The SMC International Winter Meet, organised by the Scottish Mountaineering Club at the end of February 2023, proved that things can be different. Just in time for the start of the meet, a stable high-pressure zone set in over the Highlands, ensuring daily sunshine without any wind – just perfect for an intense week of climbing, understanding the whole of Ben Nevis with its numerous pillars, ridges and gullies, and learning what makes climbing on Scotland’s highest mountain so special. For winter mountaineering, the strong Scottish climbing ethic states that the faces must be covered with hoar frost, ice or snow and the turf must be frozen. A rule that makes perfect sense here. Everybody who has climbed Ben Nevis once understands why – and returns with strong experiences. Here you have to earn each single route, but they will remain in your memory for a long time. And that is ultimately what mountaineering is all about, isn’t it?

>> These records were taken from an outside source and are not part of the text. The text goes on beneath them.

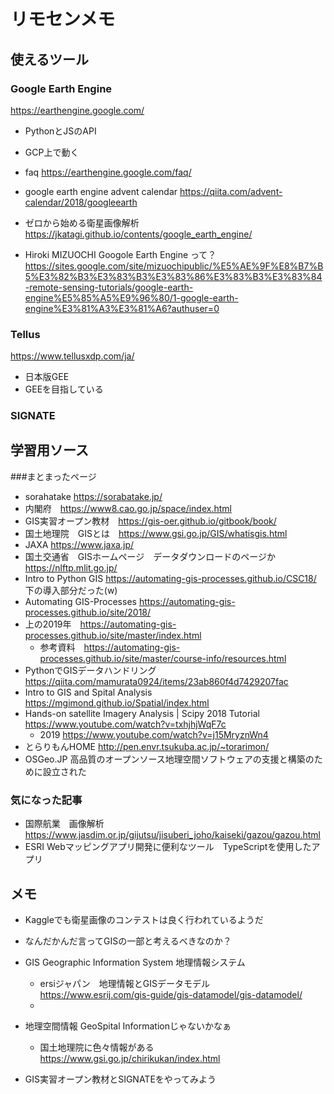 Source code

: # リモセンメモ

## 使えるツール

### Google Earth Engine

https://earthengine.google.com/

- PythonとJSのAPI
- GCP上で動く

- faq https://earthengine.google.com/faq/
- google earth engine advent calendar https://qiita.com/advent-calendar/2018/googleearth
- ゼロから始める衛星画像解析　https://jkatagi.github.io/contents/google_earth_engine/
- Hiroki MIZUOCHI Googole Earth Engine って？　https://sites.google.com/site/mizuochipublic/%E5%AE%9F%E8%B7%B5%E3%82%B3%E3%83%B3%E3%83%86%E3%83%B3%E3%83%84-remote-sensing-tutorials/google-earth-engine%E5%85%A5%E9%96%80/1-google-earth-engine%E3%81%A3%E3%81%A6?authuser=0

### Tellus

https://www.tellusxdp.com/ja/

- 日本版GEE
- GEEを目指している

### SIGNATE



## 学習用ソース

###まとまったページ
- sorahatake https://sorabatake.jp/
- 内閣府　https://www8.cao.go.jp/space/index.html
- GIS実習オープン教材　https://gis-oer.github.io/gitbook/book/
- 国土地理院　GISとは　https://www.gsi.go.jp/GIS/whatisgis.html
- JAXA https://www.jaxa.jp/
- 国土交通省　GISホームページ　データダウンロードのページか　https://nlftp.mlit.go.jp/
- Intro to Python GIS https://automating-gis-processes.github.io/CSC18/ 下の導入部分だった(w)
- Automating GIS-Processes https://automating-gis-processes.github.io/site/2018/
- 上の2019年　https://automating-gis-processes.github.io/site/master/index.html
    - 参考資料　https://automating-gis-processes.github.io/site/master/course-info/resources.html
- PythonでGISデータハンドリング https://qiita.com/mamurata0924/items/23ab860f4d7429207fac
- Intro to GIS and Spital Analysis https://mgimond.github.io/Spatial/index.html
- Hands-on satellite Imagery Analysis | Scipy 2018 Tutorial https://www.youtube.com/watch?v=txhjhjWqF7c
    - 2019 https://www.youtube.com/watch?v=j15MryznWn4
- とらりもんHOME http://pen.envr.tsukuba.ac.jp/~torarimon/
- OSGeo.JP 高品質のオープンソース地理空間ソフトウェアの支援と構築のために設立された

### 気になった記事
- 国際航業　画像解析　https://www.jasdim.or.jp/gijutsu/jisuberi_joho/kaiseki/gazou/gazou.html
- ESRI Webマッピングアプリ開発に便利なツール　TypeScriptを使用したアプリ

## メモ

- Kaggleでも衛星画像のコンテストは良く行われているようだ
- なんだかんだ言ってGISの一部と考えるべきなのか？
- GIS Geographic Information System 地理情報システム
    - ersiジャパン　地理情報とGISデータモデル　https://www.esrij.com/gis-guide/gis-datamodel/gis-datamodel/
    - 
- 地理空間情報 GeoSpital Informationじゃないかなぁ　
    - 国土地理院に色々情報がある　https://www.gsi.go.jp/chirikukan/index.html

- GIS実習オープン教材とSIGNATEをやってみよう
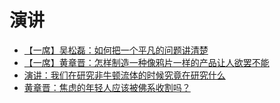 # 演讲

- [【一席】吴松磊：如何把一个平凡的问题讲清楚](/视频归档/演讲/【一席】吴松磊：如何把一个平凡的问题讲清楚)
- [【一席】黄章晋：怎样制造一种像鸦片一样的产品让人欲罢不能](/视频归档/演讲/【一席】黄章晋：怎样制造一种像鸦片一样的产品让人欲罢不能)
- [演讲：我们在研究非牛顿流体的时候究竟在研究什么](/视频归档/演讲/演讲：我们在研究非牛顿流体的时候究竟在研究什么)
- [黄章晋：焦虑的年轻人应该被佛系收割吗？](/视频归档/演讲/黄章晋：焦虑的年轻人应该被佛系收割吗？)
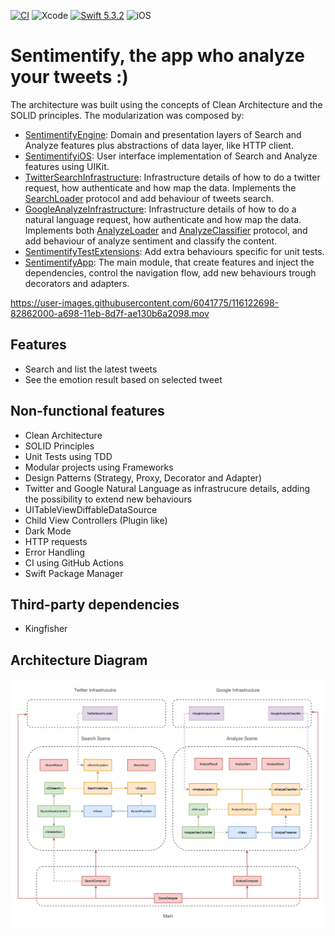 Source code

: [![CI](https://github.com/dev-thalizao/sentimentify-ios/actions/workflows/ci.yml/badge.svg)](https://github.com/dev-thalizao/sentimentify-ios/actions/workflows/ci.yml)
![Xcode](https://img.shields.io/badge/Xcode-12.4-blue.svg?style=flat)
[![Swift 5.3.2](https://img.shields.io/badge/Swift-5.3.2-orange.svg?style=flat)](https://swift.org)
![iOS](https://img.shields.io/badge/iOS-14.4-red?style=flat)

# Sentimentify,  the app who analyze your tweets :)

The architecture was built using the concepts of Clean Architecture and the SOLID principles. The modularization was composed by:
- [SentimentifyEngine](./SentimentifyEngine/SentimentifyEngine): Domain and presentation layers of Search and Analyze features plus abstractions of data layer, like HTTP client. 
- [SentimentifyiOS](./SentimentifyEngine/SentimentifyiOS): User interface implementation of Search and Analyze features using UIKit.
- [TwitterSearchInfrastructure](./SentimentifyEngine/TwitterSearchInfrastructure): Infrastructure details of how to do a twitter request, how authenticate and how map the data.
Implements the [SearchLoader](./SentimentifyEngine/SentimentifyEngine/Search%20Domain/SearchLoader.swift) protocol and add behaviour of tweets search.
- [GoogleAnalyzeInfrastructure](./SentimentifyEngine/GoogleAnalyzeInfrastructure): Infrastructure details of how to do a natural language request, how authenticate and how map the data.
Implements both [AnalyzeLoader](./SentimentifyEngine/SentimentifyEngine/Analyze%20Domain/AnalyzeLoader.swift) and [AnalyzeClassifier](./SentimentifyEngine/SentimentifyEngine/Analyze%20Domain/AnalyzeClassifier.swift) protocol, and add behaviour of analyze sentiment and classify the content.
- [SentimentifyTestExtensions](./SentimentifyEngine/SentimentifyTestExtensions): Add extra behaviours specific for unit tests.
- [SentimentifyApp](./SentimentifyApp/SentimentifyApp): The main module, that create features and inject the dependencies, control the navigation flow, add new behaviours trough decorators and adapters.

https://user-images.githubusercontent.com/6041775/116122698-82862000-a698-11eb-8d7f-ae130b6a2098.mov

## Features

- Search and list the latest tweets
- See the emotion result based on selected tweet

## Non-functional features

- Clean Architecture
- SOLID Principles
- Unit Tests using TDD
- Modular projects using Frameworks
- Design Patterns (Strategy, Proxy, Decorator and Adapter)
- Twitter and Google Natural Language as infrastrucure details, adding the possibility to extend new behaviours
- UITableViewDiffableDataSource
- Child View Controllers (Plugin like)
- Dark Mode
- HTTP requests
- Error Handling
- CI using GitHub Actions
- Swift Package Manager

## Third-party dependencies
- Kingfisher

## Architecture Diagram
![architecture](./.github/images/architecture.png)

The week-long climbing meet took place in the legendary C.I.C. hut at the foot of Ben Nevis, short approaches guaranteed. Furthermore, we spent the first and last evening in the Lagangarbh Hut/Glen Coe. The idea of the climbing meet: For one week, local climbers present their area with all its peculiarities, meanings and rules to their international guests. The format is perfect: Daily climbing in international teams, good food in the evening, exciting talks, time for exchange, route planning and networking. The line-up: Eight international guests from Singapore, Korea, Poland, Italy, Germany and a corresponding number of local British climbers.
What a great event! It would be an enrichment for the worldwide climbing community if there were such climbing meets in other countries as well – hallo Germany!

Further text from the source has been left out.